La nouvelle loi sur la protection des données entrera en vigueur en Suisse le 1er septembre pour mieux protéger vos données. Je vous explique ce que vous pouvez en attendre, et ce qu’elle vous impose.

Dans notre société actuelle, vous produisez des données en continu, ou presque. Lorsque vous présentez votre Swisspass dans les transports publics, vous payez votre repas de midi à la cantine, et même la nuit, si vous suivez votre sommeil sur votre montre connectée.

Si vous enregistrez votre sommeil, vous produisez même des données en dormant ! Et parfois, elles sont envoyées au fabricant.
Si vous enregistrez votre sommeil, vous produisez même des données en dormant ! Et parfois, elles sont envoyées au fabricant.
Source : Shutterstock

Un grand nombre de vos données sont traitées par des entreprises, à des fins très diverses. Ce n’est pas interdit en tant que tel, mais il existe des règles claires concernant les données traitables, dans quel but, et les données auxquelles on ne peut pas toucher. Ces règles sont stipulées dans la loi sur la protection des données. Le problème, c’est que la dernière version datait de 1992, avant même que le CERN n’ouvre le World Wide Web au public.

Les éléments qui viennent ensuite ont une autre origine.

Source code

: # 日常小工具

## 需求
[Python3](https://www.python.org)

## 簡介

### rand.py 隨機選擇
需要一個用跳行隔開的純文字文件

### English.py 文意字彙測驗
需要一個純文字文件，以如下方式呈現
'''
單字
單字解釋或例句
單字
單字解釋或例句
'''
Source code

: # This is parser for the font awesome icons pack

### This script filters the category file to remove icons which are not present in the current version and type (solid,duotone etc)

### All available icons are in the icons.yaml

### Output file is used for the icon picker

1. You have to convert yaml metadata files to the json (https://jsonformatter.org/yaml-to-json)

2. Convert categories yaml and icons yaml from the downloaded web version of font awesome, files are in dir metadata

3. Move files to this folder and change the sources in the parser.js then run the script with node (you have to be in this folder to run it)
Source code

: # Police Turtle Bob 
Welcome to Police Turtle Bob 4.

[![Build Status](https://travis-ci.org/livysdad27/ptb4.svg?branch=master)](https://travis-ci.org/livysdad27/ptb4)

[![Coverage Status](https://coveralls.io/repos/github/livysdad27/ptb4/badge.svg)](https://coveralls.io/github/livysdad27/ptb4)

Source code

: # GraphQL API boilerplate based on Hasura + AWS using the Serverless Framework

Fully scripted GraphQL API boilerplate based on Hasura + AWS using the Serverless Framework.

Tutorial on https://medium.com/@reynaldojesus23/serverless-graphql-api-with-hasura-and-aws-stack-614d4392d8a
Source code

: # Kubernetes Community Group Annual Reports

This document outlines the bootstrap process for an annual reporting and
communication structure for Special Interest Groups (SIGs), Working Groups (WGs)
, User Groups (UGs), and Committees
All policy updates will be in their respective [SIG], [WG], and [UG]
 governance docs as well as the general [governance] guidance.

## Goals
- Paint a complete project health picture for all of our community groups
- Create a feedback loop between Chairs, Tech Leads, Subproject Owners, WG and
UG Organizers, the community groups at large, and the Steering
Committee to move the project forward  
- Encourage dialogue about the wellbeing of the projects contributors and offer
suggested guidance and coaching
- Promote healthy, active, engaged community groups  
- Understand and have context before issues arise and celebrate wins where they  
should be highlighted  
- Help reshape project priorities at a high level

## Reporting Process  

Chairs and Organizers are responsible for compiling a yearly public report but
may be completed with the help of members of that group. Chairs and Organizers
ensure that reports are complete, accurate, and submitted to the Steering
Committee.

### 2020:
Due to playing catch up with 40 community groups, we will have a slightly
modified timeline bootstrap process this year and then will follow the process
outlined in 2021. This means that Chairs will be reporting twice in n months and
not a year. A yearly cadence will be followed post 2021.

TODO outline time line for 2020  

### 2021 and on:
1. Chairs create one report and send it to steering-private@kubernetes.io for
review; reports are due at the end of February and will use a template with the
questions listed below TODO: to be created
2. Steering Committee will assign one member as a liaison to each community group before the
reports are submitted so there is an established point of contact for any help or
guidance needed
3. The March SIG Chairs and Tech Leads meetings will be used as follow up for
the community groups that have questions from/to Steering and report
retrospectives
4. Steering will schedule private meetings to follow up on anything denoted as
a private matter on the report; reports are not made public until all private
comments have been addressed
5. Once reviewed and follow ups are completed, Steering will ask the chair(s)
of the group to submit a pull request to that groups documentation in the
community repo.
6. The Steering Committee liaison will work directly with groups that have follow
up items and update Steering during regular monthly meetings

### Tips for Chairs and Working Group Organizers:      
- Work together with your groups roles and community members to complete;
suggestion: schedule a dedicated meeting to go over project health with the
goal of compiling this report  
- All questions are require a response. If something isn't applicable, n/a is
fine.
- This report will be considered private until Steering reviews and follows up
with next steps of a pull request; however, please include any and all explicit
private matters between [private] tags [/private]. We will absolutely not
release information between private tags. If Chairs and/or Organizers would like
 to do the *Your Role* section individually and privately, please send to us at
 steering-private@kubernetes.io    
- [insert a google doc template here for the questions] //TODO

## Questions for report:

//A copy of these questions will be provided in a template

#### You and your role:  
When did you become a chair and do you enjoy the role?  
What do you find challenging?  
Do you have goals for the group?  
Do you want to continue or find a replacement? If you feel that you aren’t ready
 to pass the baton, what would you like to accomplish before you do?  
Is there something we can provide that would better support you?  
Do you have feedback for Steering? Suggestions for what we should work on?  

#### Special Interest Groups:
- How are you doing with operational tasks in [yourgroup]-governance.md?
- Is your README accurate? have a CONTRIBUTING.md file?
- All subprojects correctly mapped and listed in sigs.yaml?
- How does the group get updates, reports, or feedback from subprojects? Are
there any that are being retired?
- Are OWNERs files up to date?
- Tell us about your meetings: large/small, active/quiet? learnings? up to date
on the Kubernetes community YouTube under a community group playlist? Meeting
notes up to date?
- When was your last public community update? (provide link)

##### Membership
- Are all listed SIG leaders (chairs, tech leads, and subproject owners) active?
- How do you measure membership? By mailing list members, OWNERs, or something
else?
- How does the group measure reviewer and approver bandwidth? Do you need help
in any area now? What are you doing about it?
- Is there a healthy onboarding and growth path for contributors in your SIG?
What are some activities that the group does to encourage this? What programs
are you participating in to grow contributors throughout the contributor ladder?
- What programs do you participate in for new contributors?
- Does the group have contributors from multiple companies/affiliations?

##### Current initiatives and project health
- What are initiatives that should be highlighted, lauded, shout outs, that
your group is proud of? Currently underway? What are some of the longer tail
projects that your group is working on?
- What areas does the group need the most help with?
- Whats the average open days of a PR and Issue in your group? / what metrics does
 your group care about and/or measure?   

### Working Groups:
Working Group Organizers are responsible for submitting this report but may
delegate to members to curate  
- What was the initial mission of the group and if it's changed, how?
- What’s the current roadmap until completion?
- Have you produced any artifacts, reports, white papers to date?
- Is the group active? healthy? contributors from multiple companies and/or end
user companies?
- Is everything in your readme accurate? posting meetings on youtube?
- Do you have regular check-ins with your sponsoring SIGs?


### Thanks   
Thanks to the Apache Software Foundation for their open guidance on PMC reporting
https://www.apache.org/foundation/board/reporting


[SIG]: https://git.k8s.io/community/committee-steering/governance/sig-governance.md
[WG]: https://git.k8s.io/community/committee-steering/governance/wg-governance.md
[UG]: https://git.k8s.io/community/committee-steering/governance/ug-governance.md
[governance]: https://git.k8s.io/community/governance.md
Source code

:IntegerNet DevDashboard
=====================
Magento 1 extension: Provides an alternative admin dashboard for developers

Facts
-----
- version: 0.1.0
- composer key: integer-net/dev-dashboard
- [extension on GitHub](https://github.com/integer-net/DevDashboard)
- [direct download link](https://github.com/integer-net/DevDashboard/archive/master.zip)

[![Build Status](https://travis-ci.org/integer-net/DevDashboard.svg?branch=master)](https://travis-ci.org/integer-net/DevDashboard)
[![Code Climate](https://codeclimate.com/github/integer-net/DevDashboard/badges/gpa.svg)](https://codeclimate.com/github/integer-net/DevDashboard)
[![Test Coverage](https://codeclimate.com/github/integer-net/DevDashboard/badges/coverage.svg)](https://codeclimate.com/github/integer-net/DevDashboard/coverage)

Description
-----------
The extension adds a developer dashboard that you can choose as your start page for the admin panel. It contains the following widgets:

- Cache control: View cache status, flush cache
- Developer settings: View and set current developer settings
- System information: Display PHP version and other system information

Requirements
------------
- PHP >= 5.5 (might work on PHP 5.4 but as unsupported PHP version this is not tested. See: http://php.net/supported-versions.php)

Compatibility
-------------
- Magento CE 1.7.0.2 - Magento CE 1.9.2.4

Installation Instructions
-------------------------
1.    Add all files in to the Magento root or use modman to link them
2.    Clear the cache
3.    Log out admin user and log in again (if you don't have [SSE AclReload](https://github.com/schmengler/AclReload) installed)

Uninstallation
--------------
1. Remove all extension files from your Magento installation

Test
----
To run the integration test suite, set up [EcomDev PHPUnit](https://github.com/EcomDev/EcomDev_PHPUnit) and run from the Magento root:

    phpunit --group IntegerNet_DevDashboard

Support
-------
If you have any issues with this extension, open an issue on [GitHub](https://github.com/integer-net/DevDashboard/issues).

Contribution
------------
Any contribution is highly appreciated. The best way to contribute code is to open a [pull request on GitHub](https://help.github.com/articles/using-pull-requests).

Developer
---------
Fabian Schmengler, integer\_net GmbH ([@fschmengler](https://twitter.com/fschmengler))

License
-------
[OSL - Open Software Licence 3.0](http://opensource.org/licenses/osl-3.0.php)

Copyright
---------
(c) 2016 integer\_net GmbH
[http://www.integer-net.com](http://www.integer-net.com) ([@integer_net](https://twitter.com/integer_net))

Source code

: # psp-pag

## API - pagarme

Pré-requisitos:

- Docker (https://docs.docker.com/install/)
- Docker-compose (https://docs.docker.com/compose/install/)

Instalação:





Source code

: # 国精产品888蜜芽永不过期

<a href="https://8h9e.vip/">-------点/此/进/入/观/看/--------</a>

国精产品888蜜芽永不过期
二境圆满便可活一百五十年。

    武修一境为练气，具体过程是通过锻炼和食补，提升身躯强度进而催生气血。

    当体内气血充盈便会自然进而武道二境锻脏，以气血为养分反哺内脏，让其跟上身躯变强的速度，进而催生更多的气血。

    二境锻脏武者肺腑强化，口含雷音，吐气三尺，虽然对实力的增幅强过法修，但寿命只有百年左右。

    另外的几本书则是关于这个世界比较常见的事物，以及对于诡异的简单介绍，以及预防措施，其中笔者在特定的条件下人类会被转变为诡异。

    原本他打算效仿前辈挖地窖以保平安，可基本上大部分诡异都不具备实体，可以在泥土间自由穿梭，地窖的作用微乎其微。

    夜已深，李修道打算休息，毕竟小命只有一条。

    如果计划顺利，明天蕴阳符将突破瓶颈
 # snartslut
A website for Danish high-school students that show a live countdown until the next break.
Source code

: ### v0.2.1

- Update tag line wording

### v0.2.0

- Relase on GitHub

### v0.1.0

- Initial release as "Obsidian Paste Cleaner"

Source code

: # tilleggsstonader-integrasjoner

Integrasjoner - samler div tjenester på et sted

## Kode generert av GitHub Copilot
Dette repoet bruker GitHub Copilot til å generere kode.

Le 25 septembre 2020, le Parlement a donc adopté une révision complète de la loi fédérale sur la protection des données (LPD). Le 31 août 2022, il a décidé que la loi entrerait en vigueur le 1er septembre 2023. Cette longue période de transition devait permettre aux entreprises d’appliquer les nouvelles directives.

Que contient la révision de la loi ?

Trois composantes principales : 1. Vos droits lorsque quelqu’un traite vos données personnelles. 2. Les obligations d’autrui lorsqu’il ou elle traite vos données personnelles. 3. Les conséquences si la personne ne respecte pas ses obligations, volontairement ou involontairement.

La LPD « protège la personnalité et les droits fondamentaux des personnes physiques dont les données personnelles font l’objet d’un traitement ».

Quelle est son utilité ?

En Suisse, nous avons ce qu’on appelle « l’autodétermination informationnelle ». Nous pouvons en principe décider nous-mêmes de l’utilisation de nos données, du moins de celles qui se rapportent concrètement à nous. C’est inscrit dans la Constitution, à l’art. 13, paragr. 2.

Ce droit s’applique aux données que l’État ou des entreprises collectent et traitent à notre sujet. C’est le devoir de l’État de le garantir. La nouvelle loi sur la protection des données est l’instrument par lequel l’État s’acquitte de ce devoir et veille à ce que nos droits soient respectés.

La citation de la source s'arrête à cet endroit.